• Umberto Abreu Noce

Pornografia de vingança, o dever de indenizar e a responsabilidade do Facebook

Sob o ignóbil argumento de inconformismo com o fim do relacionamento não é raro nos depararmos com notícias de antigos parceiros que, sem consentimento de suas parceiras, divulgam fotos e imagens íntimas destas, obtidas em momento em que se acreditou pode haver confiança entre ambos. Tal fenômeno, denominado por estudiosos do tema como pornografia de vingança é, além de eticamente abjeto, passível de responsabilização cível e criminal do(s) envolvido(s).

Sempre quando se está diante de casos desta natureza surgem dúvidas em relação às responsabilidades tanto do indivíduo que divulga as imagens como da plataforma utilizada.

É da responsabilidade civil da plataforma de divulgação que tratarei brevemente neste texto. Farei essa análise com base em um caso julgado pelo Superior Tribunal de Justiça em 2018.

O primeiro aspecto analisado pelo caso foi a responsabilidade do Facebook pela divulgação do conteúdo íntimo da vítima.

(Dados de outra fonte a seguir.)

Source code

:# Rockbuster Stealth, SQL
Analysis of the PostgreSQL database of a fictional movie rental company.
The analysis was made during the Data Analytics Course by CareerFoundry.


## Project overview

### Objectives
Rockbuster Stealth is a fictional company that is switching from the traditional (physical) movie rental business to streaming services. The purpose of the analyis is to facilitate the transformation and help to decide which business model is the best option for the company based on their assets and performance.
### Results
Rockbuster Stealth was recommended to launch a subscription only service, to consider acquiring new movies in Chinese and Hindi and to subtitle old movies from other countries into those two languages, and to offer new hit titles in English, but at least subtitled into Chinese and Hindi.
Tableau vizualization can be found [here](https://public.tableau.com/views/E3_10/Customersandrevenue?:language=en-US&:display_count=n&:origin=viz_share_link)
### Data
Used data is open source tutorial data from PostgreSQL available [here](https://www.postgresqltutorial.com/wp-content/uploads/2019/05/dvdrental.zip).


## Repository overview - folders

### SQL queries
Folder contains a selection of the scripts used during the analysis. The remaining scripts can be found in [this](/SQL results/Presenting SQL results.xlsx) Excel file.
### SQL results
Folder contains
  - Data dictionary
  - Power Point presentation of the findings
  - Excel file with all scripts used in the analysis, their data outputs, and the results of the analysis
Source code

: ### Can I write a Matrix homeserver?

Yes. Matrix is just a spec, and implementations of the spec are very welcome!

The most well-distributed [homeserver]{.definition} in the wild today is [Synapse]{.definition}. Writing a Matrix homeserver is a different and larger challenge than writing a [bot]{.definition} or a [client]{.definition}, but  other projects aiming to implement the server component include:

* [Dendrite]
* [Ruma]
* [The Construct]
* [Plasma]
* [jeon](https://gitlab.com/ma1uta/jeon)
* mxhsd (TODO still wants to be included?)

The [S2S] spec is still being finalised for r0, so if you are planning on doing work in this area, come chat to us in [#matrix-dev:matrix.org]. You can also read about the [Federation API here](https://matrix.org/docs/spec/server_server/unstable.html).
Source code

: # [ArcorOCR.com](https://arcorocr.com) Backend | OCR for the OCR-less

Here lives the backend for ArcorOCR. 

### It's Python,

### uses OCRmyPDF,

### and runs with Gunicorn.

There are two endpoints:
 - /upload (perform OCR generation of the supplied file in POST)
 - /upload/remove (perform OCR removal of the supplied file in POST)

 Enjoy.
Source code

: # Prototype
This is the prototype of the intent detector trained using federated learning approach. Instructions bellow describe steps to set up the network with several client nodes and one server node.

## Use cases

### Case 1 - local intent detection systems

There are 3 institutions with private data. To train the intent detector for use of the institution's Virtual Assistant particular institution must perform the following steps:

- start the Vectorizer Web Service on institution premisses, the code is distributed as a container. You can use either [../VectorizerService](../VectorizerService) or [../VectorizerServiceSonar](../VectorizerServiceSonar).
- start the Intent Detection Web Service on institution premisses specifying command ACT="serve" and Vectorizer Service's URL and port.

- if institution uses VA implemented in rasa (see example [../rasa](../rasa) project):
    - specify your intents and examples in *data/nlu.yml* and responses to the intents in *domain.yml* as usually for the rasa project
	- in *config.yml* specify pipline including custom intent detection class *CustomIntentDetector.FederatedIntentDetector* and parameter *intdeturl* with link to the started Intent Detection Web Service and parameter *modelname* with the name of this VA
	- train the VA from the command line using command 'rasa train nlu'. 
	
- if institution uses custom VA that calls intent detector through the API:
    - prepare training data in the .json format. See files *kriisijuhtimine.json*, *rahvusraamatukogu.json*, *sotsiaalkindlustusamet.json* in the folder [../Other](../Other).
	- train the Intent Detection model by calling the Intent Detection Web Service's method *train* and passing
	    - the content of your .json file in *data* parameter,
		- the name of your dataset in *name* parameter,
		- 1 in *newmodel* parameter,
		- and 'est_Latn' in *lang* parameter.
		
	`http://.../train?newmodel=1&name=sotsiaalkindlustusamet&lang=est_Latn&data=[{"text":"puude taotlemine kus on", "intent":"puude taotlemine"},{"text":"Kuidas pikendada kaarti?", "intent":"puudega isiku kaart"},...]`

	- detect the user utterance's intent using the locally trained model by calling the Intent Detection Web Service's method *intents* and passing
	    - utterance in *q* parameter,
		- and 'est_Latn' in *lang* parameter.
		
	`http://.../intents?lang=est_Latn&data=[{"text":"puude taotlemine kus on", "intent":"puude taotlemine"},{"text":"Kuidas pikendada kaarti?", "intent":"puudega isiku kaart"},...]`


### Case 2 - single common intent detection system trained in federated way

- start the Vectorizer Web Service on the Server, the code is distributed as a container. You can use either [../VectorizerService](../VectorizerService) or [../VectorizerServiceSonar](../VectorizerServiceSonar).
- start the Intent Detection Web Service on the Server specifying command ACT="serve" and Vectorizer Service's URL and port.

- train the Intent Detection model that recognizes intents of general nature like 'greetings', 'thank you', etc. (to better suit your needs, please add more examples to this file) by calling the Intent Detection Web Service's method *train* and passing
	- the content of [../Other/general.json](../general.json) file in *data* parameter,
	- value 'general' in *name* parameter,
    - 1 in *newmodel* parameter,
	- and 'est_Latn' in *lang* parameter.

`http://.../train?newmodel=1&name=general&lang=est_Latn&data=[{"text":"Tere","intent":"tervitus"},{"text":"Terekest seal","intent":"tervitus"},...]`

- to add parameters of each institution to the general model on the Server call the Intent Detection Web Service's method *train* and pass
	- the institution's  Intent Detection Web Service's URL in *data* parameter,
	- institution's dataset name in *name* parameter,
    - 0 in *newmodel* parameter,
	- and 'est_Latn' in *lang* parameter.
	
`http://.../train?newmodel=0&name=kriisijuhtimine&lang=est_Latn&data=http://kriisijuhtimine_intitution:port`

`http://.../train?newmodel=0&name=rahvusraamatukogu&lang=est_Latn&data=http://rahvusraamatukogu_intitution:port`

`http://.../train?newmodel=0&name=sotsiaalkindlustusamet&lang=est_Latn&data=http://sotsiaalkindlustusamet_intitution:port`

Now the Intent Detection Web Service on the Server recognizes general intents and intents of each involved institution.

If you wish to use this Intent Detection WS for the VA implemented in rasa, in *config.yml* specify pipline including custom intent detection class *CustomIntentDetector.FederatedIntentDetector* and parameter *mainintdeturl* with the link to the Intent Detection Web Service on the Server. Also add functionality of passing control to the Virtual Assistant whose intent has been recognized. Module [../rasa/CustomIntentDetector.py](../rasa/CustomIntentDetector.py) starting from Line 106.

É que, muito embora a vítima já houvesse notificado esta plataforma e requerido a retirada do conteúdo do ar, nada foi feito até emissão de ordem judicial para tanto.

Ou seja, antes do (a) juiz(a) determinar a retirada das imagens, o Facebook nada fez para preservar a intimidade da vítima, mesmo com essa formalizando reclamações junto à plataforma. Diante disso o STJ entendeu ser responsabilidade do Facebook, após notificado, indisponibilizar o conteúdo para visualização por terceiros e, como não o fez, foi condenado a indenizar a vítima em vinte mil reais por violação de sua intimidade.

O segundo aspecto analisado neste caso diz respeito ao conteúdo divulgado. É que o Facebook alegou que as fotos disponibilizadas não mostravam o rosto da vítima e, diante disso, não haveria qualquer violação à sua intimidade.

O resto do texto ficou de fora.